* _ACTIVITY_: The count of lines with the string "style" in the material is all that should be returned.
————————
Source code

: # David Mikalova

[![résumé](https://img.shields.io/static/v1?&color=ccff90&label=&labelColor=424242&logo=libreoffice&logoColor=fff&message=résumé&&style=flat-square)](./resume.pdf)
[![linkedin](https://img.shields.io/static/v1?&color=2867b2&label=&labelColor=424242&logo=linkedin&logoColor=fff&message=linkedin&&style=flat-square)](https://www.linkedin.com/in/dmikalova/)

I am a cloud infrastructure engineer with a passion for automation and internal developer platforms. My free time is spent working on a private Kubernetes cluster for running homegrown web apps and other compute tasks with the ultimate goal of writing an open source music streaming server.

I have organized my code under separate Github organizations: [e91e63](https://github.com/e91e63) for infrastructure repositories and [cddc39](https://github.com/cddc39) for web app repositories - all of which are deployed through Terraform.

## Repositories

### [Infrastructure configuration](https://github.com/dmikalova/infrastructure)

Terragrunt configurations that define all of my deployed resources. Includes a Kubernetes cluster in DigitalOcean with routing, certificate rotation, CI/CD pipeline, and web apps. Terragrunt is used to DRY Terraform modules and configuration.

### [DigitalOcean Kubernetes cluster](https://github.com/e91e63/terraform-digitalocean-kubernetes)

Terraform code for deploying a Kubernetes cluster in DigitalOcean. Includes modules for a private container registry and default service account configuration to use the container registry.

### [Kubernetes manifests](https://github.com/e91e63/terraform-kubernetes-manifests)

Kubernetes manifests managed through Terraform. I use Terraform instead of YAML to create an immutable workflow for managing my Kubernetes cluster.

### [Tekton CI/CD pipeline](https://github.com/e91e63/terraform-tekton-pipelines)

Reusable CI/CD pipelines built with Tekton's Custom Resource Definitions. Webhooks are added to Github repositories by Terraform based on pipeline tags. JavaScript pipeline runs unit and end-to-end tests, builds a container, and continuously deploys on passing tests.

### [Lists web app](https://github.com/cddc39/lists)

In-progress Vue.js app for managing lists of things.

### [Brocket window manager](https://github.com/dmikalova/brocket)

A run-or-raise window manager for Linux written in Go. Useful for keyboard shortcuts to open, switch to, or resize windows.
————————
* _REPLY TO THE EXERCISE_: 2